The trial court erred in imposing a sentence of 180 days in Correction Center of Northwest Ohio, 177 days suspended, fine of $750 plus court costs, and a one-year license suspension.

{¶ 8} The city ordinance under which appellant was convicted is the equivalent of R.C. 4511.19. Conviction of a violation of Oregon Municipal Code 333.01(a)(1)(A) (R.C. 4511.19(A)(1)(a)) is a first degree misdemeanor, Oregon Municipal Code 333.01(h)(1)(A); R.C. 4511.19(G)(1)(a), carries a mandatory jail term of three days, and may subject the offender to a cumulative jail term of as much as 180 days. Oregon Municipal Code 333.01(h)(1)(A); R.C. 4511.19(G)(1)(a)(i). The court may impose a fine of not less than $375 and not more than $1,075. Oregon Municipal Code 333.01(h)(1)(A)(3); R.C. 4511.19(G)(1)(a)(iii).

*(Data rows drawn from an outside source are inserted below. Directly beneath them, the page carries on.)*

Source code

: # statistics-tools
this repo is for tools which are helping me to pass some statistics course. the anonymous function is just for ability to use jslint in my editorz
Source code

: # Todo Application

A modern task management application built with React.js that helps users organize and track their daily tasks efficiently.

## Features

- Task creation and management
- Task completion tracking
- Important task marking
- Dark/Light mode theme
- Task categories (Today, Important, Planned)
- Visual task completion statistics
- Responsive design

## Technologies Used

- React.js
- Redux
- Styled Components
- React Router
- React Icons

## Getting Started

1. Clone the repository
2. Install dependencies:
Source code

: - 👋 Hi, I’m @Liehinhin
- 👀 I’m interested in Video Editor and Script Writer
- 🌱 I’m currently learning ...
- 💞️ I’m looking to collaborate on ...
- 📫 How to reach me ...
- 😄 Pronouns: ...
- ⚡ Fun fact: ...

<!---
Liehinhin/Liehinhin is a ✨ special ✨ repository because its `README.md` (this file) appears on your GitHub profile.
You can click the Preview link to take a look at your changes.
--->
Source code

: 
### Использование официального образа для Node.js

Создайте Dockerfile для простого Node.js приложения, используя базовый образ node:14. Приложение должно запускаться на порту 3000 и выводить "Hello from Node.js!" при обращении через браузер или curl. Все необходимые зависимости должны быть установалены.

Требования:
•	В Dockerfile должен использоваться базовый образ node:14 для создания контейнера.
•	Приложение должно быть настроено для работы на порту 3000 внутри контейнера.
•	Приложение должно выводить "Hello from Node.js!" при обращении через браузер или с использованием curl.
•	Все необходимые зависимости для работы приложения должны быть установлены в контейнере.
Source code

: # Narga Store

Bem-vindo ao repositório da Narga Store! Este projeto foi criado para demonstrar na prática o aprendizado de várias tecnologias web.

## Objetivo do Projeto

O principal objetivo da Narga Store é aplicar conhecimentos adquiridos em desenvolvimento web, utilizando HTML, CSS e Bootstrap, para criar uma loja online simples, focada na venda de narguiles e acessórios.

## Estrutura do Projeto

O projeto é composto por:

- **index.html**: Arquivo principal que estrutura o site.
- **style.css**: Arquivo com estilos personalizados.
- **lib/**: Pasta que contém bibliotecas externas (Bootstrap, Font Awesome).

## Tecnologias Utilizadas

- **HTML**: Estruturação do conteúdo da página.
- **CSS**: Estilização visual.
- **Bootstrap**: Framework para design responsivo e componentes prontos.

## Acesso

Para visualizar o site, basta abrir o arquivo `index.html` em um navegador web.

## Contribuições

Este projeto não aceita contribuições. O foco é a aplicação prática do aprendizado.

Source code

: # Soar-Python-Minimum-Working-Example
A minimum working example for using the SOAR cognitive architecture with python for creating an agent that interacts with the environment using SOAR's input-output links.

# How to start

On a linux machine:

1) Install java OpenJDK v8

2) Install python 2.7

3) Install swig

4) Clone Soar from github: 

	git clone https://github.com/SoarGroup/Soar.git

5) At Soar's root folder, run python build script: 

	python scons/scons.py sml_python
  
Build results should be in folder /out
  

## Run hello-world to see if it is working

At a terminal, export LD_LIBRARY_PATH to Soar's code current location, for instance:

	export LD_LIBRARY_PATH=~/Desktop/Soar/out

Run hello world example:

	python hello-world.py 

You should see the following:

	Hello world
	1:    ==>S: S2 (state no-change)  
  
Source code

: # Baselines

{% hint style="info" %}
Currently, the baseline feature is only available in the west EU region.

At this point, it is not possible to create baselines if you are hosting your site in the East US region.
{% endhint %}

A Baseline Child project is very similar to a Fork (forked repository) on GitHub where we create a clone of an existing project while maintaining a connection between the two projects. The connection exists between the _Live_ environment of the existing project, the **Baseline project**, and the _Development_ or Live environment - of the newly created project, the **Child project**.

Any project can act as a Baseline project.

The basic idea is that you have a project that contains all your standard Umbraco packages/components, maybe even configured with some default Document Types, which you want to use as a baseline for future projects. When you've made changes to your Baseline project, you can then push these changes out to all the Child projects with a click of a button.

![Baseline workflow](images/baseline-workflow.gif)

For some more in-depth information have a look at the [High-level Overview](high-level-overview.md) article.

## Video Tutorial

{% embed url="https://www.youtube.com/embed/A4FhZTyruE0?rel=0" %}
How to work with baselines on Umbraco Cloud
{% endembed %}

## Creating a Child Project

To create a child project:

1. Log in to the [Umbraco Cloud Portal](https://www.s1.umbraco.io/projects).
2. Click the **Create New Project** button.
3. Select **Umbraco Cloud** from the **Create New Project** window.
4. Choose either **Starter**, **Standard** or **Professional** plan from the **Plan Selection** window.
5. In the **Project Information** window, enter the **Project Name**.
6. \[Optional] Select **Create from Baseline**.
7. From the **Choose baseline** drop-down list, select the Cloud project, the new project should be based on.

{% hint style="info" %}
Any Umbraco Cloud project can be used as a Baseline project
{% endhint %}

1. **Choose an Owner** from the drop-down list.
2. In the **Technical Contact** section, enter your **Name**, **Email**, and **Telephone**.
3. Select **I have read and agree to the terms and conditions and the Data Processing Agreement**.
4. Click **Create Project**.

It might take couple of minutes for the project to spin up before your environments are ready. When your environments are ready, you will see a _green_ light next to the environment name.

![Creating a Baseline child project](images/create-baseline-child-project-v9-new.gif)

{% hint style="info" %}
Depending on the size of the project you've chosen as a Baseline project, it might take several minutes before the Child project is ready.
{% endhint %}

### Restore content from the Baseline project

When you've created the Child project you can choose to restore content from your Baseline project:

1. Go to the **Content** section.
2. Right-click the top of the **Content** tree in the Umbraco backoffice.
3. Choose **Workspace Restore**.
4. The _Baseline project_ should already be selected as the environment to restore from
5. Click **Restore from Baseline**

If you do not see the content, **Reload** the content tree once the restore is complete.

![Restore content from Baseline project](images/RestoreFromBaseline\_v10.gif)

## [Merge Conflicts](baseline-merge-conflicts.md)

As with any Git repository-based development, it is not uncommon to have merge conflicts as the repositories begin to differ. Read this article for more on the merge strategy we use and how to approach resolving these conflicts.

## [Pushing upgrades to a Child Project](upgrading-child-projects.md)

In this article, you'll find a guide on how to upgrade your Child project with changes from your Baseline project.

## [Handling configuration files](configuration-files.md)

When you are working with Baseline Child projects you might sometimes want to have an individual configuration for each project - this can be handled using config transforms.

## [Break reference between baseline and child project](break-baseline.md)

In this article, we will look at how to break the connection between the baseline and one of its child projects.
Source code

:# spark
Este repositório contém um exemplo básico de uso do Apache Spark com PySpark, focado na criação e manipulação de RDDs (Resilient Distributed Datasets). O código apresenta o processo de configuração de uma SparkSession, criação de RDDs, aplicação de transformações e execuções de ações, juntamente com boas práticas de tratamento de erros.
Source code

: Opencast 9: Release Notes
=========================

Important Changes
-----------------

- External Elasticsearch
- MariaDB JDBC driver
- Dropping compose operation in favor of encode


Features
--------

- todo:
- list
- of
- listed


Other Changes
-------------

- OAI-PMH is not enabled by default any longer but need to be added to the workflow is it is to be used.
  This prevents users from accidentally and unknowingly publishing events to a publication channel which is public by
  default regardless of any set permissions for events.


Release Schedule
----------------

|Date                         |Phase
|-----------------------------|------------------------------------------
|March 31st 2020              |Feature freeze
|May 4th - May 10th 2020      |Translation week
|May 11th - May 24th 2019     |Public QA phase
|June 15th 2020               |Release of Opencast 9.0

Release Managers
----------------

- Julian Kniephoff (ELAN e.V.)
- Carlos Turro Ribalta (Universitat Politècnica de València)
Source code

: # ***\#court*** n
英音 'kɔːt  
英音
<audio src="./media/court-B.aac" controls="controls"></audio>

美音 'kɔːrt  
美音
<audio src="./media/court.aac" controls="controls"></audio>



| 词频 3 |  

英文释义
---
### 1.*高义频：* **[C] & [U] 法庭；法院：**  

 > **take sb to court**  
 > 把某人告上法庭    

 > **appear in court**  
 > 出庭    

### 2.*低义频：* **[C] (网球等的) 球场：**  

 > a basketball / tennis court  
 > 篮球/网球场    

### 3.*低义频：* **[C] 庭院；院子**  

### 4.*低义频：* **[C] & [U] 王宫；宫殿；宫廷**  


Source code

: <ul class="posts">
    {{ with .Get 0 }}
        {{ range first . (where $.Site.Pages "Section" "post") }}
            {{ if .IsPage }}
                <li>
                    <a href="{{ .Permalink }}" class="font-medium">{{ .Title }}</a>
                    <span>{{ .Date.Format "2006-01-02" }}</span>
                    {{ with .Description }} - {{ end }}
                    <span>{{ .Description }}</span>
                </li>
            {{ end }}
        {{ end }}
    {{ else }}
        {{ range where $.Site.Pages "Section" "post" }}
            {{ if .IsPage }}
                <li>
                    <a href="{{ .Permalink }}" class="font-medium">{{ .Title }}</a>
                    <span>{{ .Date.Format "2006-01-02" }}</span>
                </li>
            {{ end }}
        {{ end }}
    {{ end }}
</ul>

{¶ 9} When a court's sentence is within the statutory limit, it is presumed that the trial judge followed the standards for misdemeanor sentencing articulated in R.C. 2929.22. State v. Downie, 183 Ohio App.3d 665, 2009-Ohio-4643, 918 N.E.2d 218, ¶ 48 (7th Dist.). In this matter, the sentence imposed was within the statutory limits and there was nothing in the record to suggest that the court did not adhere to the sentencing principles. Accordingly, the potential assignment of error put forth by appellate counsel is without merit.

{¶ 10} We have also thoroughly examined the record for other errors. We note that in his notice of appeal appellant articulates several other topics: the knowing and intelligent nature of his plea, alleged personal bias by the court and the alleged breach of the plea agreement. We also note that appellant has provided no transcript of the proceedings in the trial court. Absent a transcript, we must presume the regularity of the proceedings and affirm. Knapp v. Edwards Laboratories, 61 Ohio St.2d 197, 199, 400 N.E.2d 384 (1980); App.R. 9(B).

{¶ 11} Upon this record, we concur with appellate counsel that appellant's appeal is without merit. Moreover, upon our own independent review of the record, we find no other grounds for meritorious appeal. Accordingly, this appeal is found to be without merit, and wholly frivolous. Counsel's motion to withdraw is found well-taken and is, hereby, granted.

{¶ 12} On consideration whereof, the judgment of the Oregon Municipal Court is affirmed. Appellant is ordered to pay the costs of this appeal pursuant to App.R. 24. The clerk is ordered to serve all parties, including the defendant if he or she has filed a brief, with notice of this decision.

Judgment affirmed.

A certified copy of this entry shall constitute the mandate pursuant to App.R. 27. See also 6th Dist.Loc.App.R. 4.

Peter M. Handwork, J., Mark L. Pietrykowski, J. and Arlene Singer, P.J., Concur.